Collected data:
<<<<
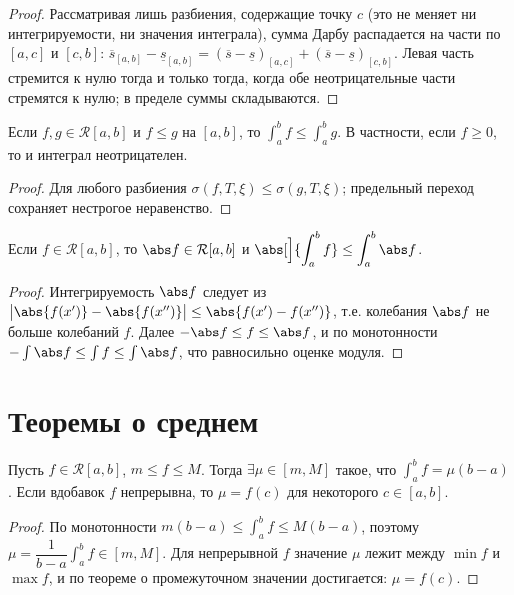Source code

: \begin{proof}
Рассматривая лишь разбиения, содержащие точку $c$ (это не меняет ни интегрируемости, ни значения
интеграла), сумма Дарбу распадается на части по $[a,c]$ и $[c,b]$:
$\overline s_{[a,b]}-\underline s_{[a,b]}=(\overline s-\underline s)_{[a,c]}
+(\overline s-\underline s)_{[c,b]}$. Левая часть стремится к нулю тогда и только тогда, когда
обе неотрицательные части стремятся к нулю; в пределе суммы складываются.
\end{proof}

\begin{property}[монотонность]
Если $f,g\in\mathcal R[a,b]$ и $f\le g$ на $[a,b]$, то $\displaystyle\int_a^b f\le\int_a^b g$.
В частности, если $f\ge0$, то и интеграл неотрицателен.
\end{property}

\begin{proof}
Для любого разбиения $\sigma(f,T,\xi)\le\sigma(g,T,\xi)$; предельный переход сохраняет нестрогое
неравенство.
\end{proof}

\begin{property}
Если $f\in\mathcal R[a,b]$, то $\abs f\in\mathcal R[a,b]$ и
$\displaystyle\abs[\Big]{\int_a^b f}\le\int_a^b\abs f$.
\end{property}

\begin{proof}
Интегрируемость $\abs f$ следует из $\bigl|\abs{f(x')}-\abs{f(x'')}\bigr|\le\abs{f(x')-f(x'')}$,
т.е. колебания $\abs f$ не больше колебаний $f$. Далее $-\abs f\le f\le\abs f$, и по
монотонности $-\int\abs f\le\int f\le\int\abs f$, что равносильно оценке модуля.
\end{proof}

\section{Теоремы о среднем}

\begin{theorem}
Пусть $f\in\mathcal R[a,b]$, $m\le f\le M$. Тогда $\exists\mu\in[m,M]$ такое, что
$\displaystyle\int_a^b f=\mu(b-a)$. Если вдобавок $f$ непрерывна, то $\mu=f(c)$ для некоторого
$c\in[a,b]$.
\end{theorem}

\begin{proof}
По монотонности $m(b-a)\le\int_a^b f\le M(b-a)$, поэтому
$\mu=\dfrac{1}{b-a}\int_a^b f\in[m,M]$. Для непрерывной $f$ значение $\mu$ лежит между $\min f$ и
$\max f$, и по теореме о промежуточном значении достигается: $\mu=f(c)$.
\end{proof}

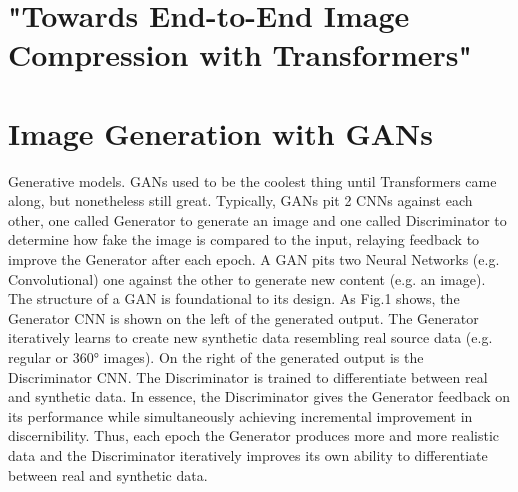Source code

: 

\newpage
\section{"Towards End-to-End Image Compression with Transformers"}





\section{Image Generation with GANs}

Generative models.
GANs used to be the coolest thing until Transformers came along, but nonetheless 
still great. Typically, GANs pit 2 CNNs against each other, one called Generator to 
generate an image and one called Discriminator to determine how fake the image is 
compared to the input, relaying feedback to improve the Generator after each epoch. 
A GAN pits two Neural Networks (e.g. Convolutional) one against the other to generate 
new content (e.g. an image). The structure of a GAN is foundational to its design. 
As Fig.1 shows, the Generator CNN is shown on the left of the generated output. 
The Generator iteratively learns to create new synthetic data resembling real source data 
(e.g. regular or 360° images).  On the right of the generated output is the Discriminator CNN.
The Discriminator is trained to differentiate between real and synthetic data. 
In essence, the Discriminator gives the Generator feedback on its performance while 
simultaneously achieving incremental improvement in discernibility. 
Thus, each epoch the Generator produces more and more realistic data and the Discriminator iteratively improves its own ability to differentiate between real and synthetic data.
>>>>
> Work task: Here the job is to retype exactly the lines that start at the one containing "т.е. колебания $\abs" and run through the end of the records above, leaving out pictures.

> Response to the exercise:
т.е. колебания $\abs f$ не больше колебаний $f$. Далее $-\abs f\le f\le\abs f$, и по
монотонности $-\int\abs f\le\int f\le\int\abs f$, что равносильно оценке модуля.
\end{proof}

\section{Теоремы о среднем}

\begin{theorem}
Пусть $f\in\mathcal R[a,b]$, $m\le f\le M$. Тогда $\exists\mu\in[m,M]$ такое, что
$\displaystyle\int_a^b f=\mu(b-a)$. Если вдобавок $f$ непрерывна, то $\mu=f(c)$ для некоторого
$c\in[a,b]$.
\end{theorem}

\begin{proof}
По монотонности $m(b-a)\le\int_a^b f\le M(b-a)$, поэтому
$\mu=\dfrac{1}{b-a}\int_a^b f\in[m,M]$. Для непрерывной $f$ значение $\mu$ лежит между $\min f$ и
$\max f$, и по теореме о промежуточном значении достигается: $\mu=f(c)$.
\end{proof}

Source code

: 

\newpage
\section{"Towards End-to-End Image Compression with Transformers"}





\section{Image Generation with GANs}

Generative models.
GANs used to be the coolest thing until Transformers came along, but nonetheless 
still great. Typically, GANs pit 2 CNNs against each other, one called Generator to 
generate an image and one called Discriminator to determine how fake the image is 
compared to the input, relaying feedback to improve the Generator after each epoch. 
A GAN pits two Neural Networks (e.g. Convolutional) one against the other to generate 
new content (e.g. an image). The structure of a GAN is foundational to its design. 
As Fig.1 shows, the Generator CNN is shown on the left of the generated output. 
The Generator iteratively learns to create new synthetic data resembling real source data 
(e.g. regular or 360° images).  On the right of the generated output is the Discriminator CNN.
The Discriminator is trained to differentiate between real and synthetic data. 
In essence, the Discriminator gives the Generator feedback on its performance while 
simultaneously achieving incremental improvement in discernibility. 
Thus, each epoch the Generator produces more and more realistic data and the Discriminator iteratively improves its own ability to differentiate between real and synthetic data.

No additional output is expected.